Dampak tersebut turut dirasakan Indonesia yang masih bergantung pada impor minyak untuk memenuhi kebutuhan energi domestik. Sebagai respons, pemerintah mempercepat transisi menuju energi baru dan terbarukan (EBT) guna mengurangi ketergantungan pada energi fosil sekaligus memperkuat ketahanan energi nasional.
Berdasarkan data Kementerian ESDM, potensi EBT Indonesia sangat besar dan didominasi energi surya yang mencapai 3.315 GW pada 2025. Wilayah Sumatera menyumbang sekitar 36% dari total potensi energi surya nasional.

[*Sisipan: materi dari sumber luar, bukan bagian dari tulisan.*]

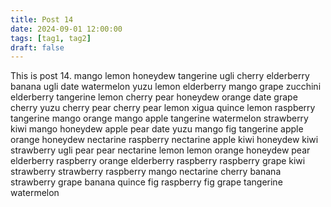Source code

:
 ```yaml
---
title: Post 14
date: 2024-09-01 12:00:00
tags: [tag1, tag2]
draft: false
---
```

This is post 14.
mango
lemon
honeydew
tangerine
ugli
cherry
elderberry
banana
ugli
date
watermelon
yuzu
lemon
elderberry
mango
grape
zucchini
elderberry
tangerine
lemon
cherry
pear
honeydew
orange
date
grape
cherry
yuzu
cherry
pear
cherry
pear
lemon
xigua
quince
lemon
raspberry
tangerine
mango
orange
mango
apple
tangerine
watermelon
strawberry
kiwi
mango
honeydew
apple
pear
date
yuzu
mango
fig
tangerine
apple
orange
honeydew
nectarine
raspberry
nectarine
apple
kiwi
honeydew
kiwi
strawberry
ugli
pear
pear
nectarine
lemon
lemon
orange
honeydew
pear
elderberry
raspberry
orange
elderberry
raspberry
raspberry
grape
kiwi
strawberry
strawberry
raspberry
mango
nectarine
cherry
banana
strawberry
grape
banana
quince
fig
raspberry
fig
grape
tangerine
watermelon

Selain itu, energi angin mencapai 154,58 GW dan energi air sebesar 95,05 GW, dengan potensi energi angin terbesar berada di Maluku, Papua, dan Nusa Tenggara yang mencapai sekitar 40% dari total nasional. Untuk energi air, potensi terdiri dari run of river sebesar 94,63 MW dan reservoir sebesar 423 MW.
Di sisi lain, potensi bioenergi juga cukup signifikan dengan biomassa sebesar 53,43 GW dan biogas 2,29 GW. Sumatera mendominasi potensi biomassa sekitar 54%, sementara Jawa memiliki potensi biogas terbesar sekitar 64%. Adapun energi panas bumi mencapai 23,77 GW dengan sekitar 40% berada di Sumatera yang tersebar di 101 lokasi. Sementara itu, potensi energi arus laut mencapai 16,54 GW yang terdiri dari 10,74 GW teoretikal, 4,30 GW teknikal, dan 1,50 GW praktikal yang tersebar di 8 provinsi.